* [Directions]: Below are entries. Copy exactly the lines running from the line that holds "über den Kalenderserver" to the line that holds "(z.\,B. Mitgliedsnummer). Diese", with both ends included.

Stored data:
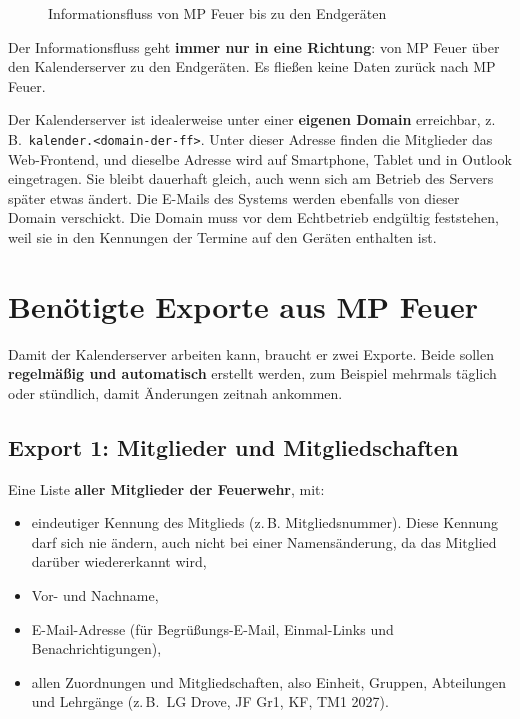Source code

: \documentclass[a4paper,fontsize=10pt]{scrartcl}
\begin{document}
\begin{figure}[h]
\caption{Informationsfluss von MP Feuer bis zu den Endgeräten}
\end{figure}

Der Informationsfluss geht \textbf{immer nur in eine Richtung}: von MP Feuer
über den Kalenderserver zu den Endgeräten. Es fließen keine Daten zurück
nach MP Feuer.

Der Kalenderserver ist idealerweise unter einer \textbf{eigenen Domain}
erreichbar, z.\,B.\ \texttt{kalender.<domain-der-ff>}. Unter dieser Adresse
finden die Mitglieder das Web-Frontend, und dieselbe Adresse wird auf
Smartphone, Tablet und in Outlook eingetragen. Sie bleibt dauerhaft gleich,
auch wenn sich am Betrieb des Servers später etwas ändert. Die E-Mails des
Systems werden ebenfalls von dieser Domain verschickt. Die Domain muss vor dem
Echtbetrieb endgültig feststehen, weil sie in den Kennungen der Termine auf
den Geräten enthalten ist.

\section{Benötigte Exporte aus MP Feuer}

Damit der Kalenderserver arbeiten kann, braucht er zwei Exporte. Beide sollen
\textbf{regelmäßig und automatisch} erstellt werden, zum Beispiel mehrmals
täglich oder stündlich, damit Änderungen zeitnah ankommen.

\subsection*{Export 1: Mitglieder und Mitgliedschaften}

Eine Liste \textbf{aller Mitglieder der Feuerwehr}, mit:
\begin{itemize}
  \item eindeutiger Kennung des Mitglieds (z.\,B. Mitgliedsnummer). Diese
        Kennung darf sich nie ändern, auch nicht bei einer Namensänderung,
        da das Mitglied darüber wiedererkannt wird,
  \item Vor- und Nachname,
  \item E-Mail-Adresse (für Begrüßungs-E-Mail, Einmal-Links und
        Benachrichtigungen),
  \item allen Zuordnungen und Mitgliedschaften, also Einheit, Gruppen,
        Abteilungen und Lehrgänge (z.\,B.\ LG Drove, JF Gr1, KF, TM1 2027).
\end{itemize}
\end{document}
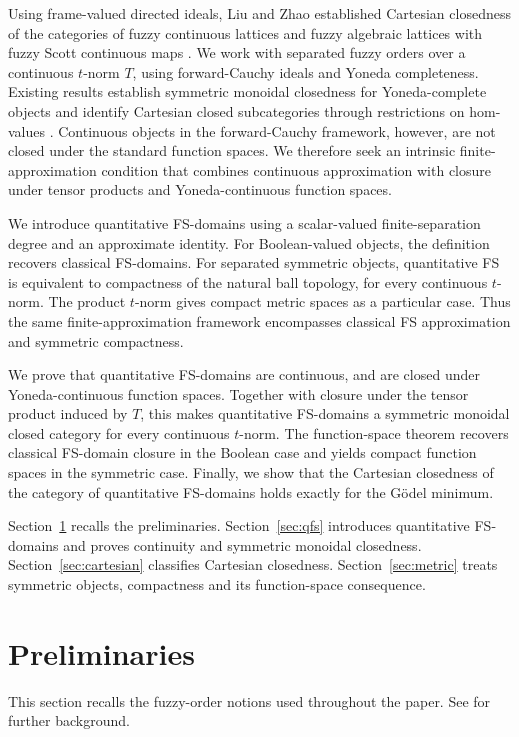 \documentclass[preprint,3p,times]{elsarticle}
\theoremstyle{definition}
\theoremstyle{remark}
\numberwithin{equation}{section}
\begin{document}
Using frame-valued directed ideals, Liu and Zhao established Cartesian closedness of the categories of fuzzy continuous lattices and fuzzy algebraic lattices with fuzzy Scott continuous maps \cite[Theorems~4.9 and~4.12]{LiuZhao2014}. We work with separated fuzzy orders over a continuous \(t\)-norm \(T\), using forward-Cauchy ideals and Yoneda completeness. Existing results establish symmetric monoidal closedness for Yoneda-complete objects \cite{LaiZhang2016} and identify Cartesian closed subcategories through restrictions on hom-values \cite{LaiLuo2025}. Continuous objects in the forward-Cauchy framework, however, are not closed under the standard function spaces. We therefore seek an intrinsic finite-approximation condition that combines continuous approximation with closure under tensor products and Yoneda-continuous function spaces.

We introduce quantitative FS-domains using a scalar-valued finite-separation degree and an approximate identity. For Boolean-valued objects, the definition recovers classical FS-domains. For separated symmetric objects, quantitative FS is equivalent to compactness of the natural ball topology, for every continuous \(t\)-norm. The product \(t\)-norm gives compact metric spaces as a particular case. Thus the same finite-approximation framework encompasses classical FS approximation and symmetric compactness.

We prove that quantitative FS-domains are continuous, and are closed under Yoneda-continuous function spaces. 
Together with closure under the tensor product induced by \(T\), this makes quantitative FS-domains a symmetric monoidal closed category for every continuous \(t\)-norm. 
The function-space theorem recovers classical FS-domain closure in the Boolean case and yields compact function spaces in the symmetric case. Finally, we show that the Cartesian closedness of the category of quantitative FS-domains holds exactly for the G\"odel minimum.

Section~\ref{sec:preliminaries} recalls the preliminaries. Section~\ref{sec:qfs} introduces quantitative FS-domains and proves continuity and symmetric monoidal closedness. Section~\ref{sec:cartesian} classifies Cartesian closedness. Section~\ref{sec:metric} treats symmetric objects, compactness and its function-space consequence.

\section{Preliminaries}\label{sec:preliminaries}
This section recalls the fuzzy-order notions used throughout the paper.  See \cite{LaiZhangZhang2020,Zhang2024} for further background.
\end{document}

--

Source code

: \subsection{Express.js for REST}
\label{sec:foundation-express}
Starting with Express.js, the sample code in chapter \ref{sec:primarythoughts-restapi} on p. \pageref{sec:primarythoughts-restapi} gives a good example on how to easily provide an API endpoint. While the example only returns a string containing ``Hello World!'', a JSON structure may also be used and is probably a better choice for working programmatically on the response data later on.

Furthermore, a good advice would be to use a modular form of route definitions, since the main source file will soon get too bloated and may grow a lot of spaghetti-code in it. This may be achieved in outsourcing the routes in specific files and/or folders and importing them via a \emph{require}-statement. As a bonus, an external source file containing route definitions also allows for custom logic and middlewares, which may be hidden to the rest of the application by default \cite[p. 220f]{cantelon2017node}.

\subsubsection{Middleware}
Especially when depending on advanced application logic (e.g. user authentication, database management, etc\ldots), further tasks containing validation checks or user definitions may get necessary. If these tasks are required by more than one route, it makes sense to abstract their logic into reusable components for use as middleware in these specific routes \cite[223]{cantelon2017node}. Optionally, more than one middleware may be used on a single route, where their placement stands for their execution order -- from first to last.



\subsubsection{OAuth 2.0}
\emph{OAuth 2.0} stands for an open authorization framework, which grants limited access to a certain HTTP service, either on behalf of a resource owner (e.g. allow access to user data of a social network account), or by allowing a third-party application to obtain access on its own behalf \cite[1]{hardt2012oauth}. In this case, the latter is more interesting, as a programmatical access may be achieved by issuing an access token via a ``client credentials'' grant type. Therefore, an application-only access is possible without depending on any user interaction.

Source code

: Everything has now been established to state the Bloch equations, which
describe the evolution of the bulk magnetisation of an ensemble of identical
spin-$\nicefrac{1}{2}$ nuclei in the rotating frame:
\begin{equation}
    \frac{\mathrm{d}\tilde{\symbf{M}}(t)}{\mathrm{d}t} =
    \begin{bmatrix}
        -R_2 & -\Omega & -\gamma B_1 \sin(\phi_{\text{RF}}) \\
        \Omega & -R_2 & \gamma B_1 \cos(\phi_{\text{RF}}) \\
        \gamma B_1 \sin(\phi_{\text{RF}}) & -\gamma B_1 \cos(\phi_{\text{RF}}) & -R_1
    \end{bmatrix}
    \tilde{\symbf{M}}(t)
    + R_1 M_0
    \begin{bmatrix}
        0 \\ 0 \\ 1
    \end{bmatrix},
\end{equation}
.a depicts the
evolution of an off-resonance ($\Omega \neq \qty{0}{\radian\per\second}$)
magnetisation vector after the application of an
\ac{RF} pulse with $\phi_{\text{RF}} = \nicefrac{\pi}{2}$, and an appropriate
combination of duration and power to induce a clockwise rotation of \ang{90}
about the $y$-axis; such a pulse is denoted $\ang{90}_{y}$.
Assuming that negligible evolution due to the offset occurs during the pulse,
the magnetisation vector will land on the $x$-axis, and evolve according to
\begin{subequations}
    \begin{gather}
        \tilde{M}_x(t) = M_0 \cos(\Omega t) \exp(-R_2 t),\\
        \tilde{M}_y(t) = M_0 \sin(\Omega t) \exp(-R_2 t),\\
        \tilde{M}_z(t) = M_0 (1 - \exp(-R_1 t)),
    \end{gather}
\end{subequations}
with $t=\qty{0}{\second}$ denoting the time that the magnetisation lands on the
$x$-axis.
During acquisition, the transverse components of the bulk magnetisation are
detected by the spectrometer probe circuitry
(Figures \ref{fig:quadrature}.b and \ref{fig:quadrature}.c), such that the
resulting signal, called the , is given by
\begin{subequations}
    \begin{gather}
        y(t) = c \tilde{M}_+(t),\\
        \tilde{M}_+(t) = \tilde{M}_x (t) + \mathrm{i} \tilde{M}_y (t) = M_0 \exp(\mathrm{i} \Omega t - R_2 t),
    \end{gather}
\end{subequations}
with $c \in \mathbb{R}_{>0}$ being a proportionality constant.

==

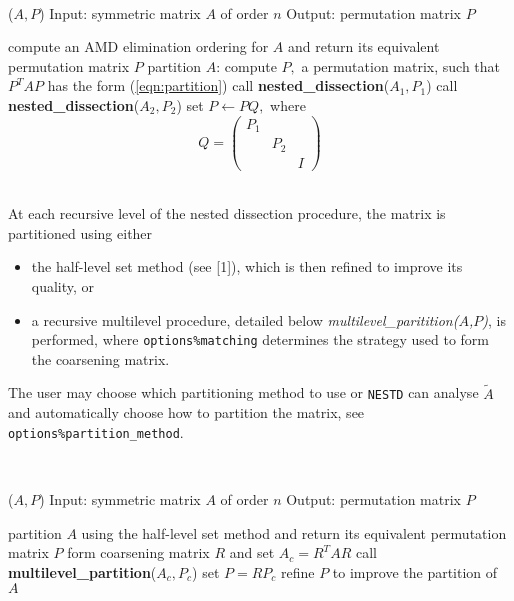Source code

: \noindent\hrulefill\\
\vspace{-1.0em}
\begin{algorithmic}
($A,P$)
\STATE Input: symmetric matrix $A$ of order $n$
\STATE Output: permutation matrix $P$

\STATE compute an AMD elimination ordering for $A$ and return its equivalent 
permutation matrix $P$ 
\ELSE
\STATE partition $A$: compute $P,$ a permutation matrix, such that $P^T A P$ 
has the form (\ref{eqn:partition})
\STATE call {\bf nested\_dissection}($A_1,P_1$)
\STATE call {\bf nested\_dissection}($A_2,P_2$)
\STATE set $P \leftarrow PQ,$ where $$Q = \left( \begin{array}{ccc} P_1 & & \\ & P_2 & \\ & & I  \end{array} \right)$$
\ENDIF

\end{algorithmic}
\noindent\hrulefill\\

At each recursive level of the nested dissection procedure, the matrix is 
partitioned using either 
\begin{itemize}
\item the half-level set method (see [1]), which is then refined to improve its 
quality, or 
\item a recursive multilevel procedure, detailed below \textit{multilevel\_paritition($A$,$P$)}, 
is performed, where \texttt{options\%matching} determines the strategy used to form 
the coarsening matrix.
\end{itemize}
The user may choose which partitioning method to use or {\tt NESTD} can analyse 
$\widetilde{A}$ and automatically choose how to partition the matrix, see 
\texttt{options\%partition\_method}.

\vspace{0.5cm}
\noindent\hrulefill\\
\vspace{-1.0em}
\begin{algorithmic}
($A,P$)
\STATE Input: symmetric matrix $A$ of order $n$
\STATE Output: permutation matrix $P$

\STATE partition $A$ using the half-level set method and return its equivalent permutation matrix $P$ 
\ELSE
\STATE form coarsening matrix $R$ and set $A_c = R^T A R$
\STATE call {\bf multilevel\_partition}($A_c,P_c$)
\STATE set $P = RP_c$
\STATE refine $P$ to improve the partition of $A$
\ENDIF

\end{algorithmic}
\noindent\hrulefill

* [Expected answer]:
über den Kalenderserver zu den Endgeräten. Es fließen keine Daten zurück
nach MP Feuer.

Der Kalenderserver ist idealerweise unter einer \textbf{eigenen Domain}
erreichbar, z.\,B.\ \texttt{kalender.<domain-der-ff>}. Unter dieser Adresse
finden die Mitglieder das Web-Frontend, und dieselbe Adresse wird auf
Smartphone, Tablet und in Outlook eingetragen. Sie bleibt dauerhaft gleich,
auch wenn sich am Betrieb des Servers später etwas ändert. Die E-Mails des
Systems werden ebenfalls von dieser Domain verschickt. Die Domain muss vor dem
Echtbetrieb endgültig feststehen, weil sie in den Kennungen der Termine auf
den Geräten enthalten ist.

\section{Benötigte Exporte aus MP Feuer}

Damit der Kalenderserver arbeiten kann, braucht er zwei Exporte. Beide sollen
\textbf{regelmäßig und automatisch} erstellt werden, zum Beispiel mehrmals
täglich oder stündlich, damit Änderungen zeitnah ankommen.

\subsection*{Export 1: Mitglieder und Mitgliedschaften}

Eine Liste \textbf{aller Mitglieder der Feuerwehr}, mit:
\begin{itemize}
  \item eindeutiger Kennung des Mitglieds (z.\,B. Mitgliedsnummer). Diese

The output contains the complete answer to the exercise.